しばらく会わないうちに伸びた前髪や、首に巻きつけられたマフラーが、彼の細やかな表情の変化を隠してしまっていた。
思いつきで、予備校の前で待ち伏せしてしまったことを、謙太郎はどう思っているのだろうか—————
「どうしたの?」
「……こうやって横並びになって歩くの、久々だな」
「竣が隣にいるのは、大体が酔っ払ってつぶれてる時だもんね」
「そんなこと……」と言いかけて、竣は口をつぐんだ。
こちらが就職、彼が受験を機に揃ってアルバイトを辞めてしまってからは、隣に並ぶ機会もめっきり減っていた。
そして、竣が酔って潰れでもしない限り、謙太郎が自ら訪ねてくることはなくなった。
具体的に距離が開き始めたのは、夏頃だ————
「なに食べたい? 焼き肉でも行くか?」
「いいけど、また飲むつもりでしょ。酔っ払ってもしらないよ」
「酔っても、お前がいるなら大丈夫だろ」
謙太郎は立ち止まってしばしこちらを見つめた後、白い息を短く吐き出しながら、仕方なさそうに笑みをつくった。
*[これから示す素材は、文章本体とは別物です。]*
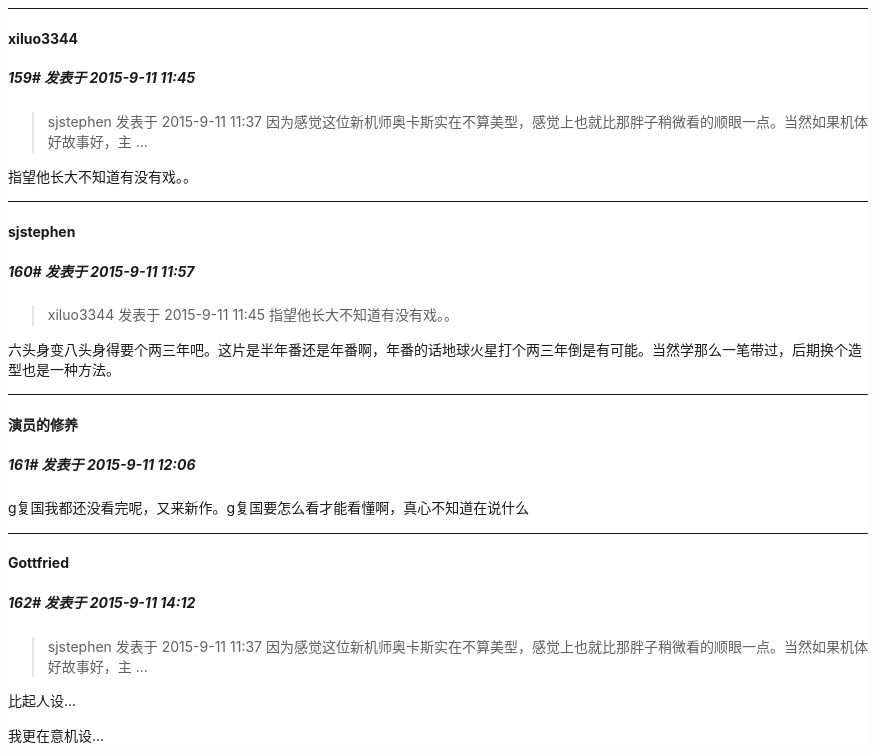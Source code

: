 





*****

####  xiluo3344  
##### 159#       发表于 2015-9-11 11:45



<blockquote>sjstephen 发表于 2015-9-11 11:37
因为感觉这位新机师奥卡斯实在不算美型，感觉上也就比那胖子稍微看的顺眼一点。当然如果机体好故事好，主 ...</blockquote>
指望他长大不知道有没有戏。。







*****

####  sjstephen  
##### 160#       发表于 2015-9-11 11:57



<blockquote>xiluo3344 发表于 2015-9-11 11:45
指望他长大不知道有没有戏。。</blockquote>
六头身变八头身得要个两三年吧。这片是半年番还是年番啊，年番的话地球火星打个两三年倒是有可能。当然学那么一笔带过，后期换个造型也是一种方法。







*****

####  演员的修养  
##### 161#       发表于 2015-9-11 12:06




g复国我都还没看完呢，又来新作。g复国要怎么看才能看懂啊，真心不知道在说什么







*****

####  Gottfried  
##### 162#       发表于 2015-9-11 14:12



<blockquote>sjstephen 发表于 2015-9-11 11:37
因为感觉这位新机师奥卡斯实在不算美型，感觉上也就比那胖子稍微看的顺眼一点。当然如果机体好故事好，主 ...</blockquote>
比起人设...

我更在意机设...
——アルバイト先の先輩・後輩として知り合ったころはこちらに頼ってばかりだったのに、いつのまにこんな風に、呆れた顔を見せるようになったのだろう。
しかし竣は、だいぶ年下の彼から向けられるその表情が、嫌いではなかった。
「また介抱させる気? 俺、受験生だよ。そういうことは俺じゃなくて……」
言いかけて、彼はふたたび息を吐いた。
長くて細い、くすんだ色合いをもつため息だった。
「週末なのに、彼女は……泊まりに来ないの?」
「ああ。今日は向こうが夜勤だから。明日の夜から会うことになってるけど」
謙太郎は返事の代わりに何度か小さく頷いて、それから一歩前へと出た。
彼のまわりを、分厚い雲がふたたび覆う。
それは受験生特有のそれと限りなく近いようで、まったく別物の———例えていうのなら黒とネイビーのような違いがあった。
そして、彼の沈鬱が何に起因するのかは、とっくにわかっていた。
竣は歩幅を広げて彼の真横に並ぶと、彼に肩をぶつけた。
「謙太郎」
「……なに」
「飲んでいい?」
謙太郎は呆れたように笑ったきり、もうなにも言わなかった。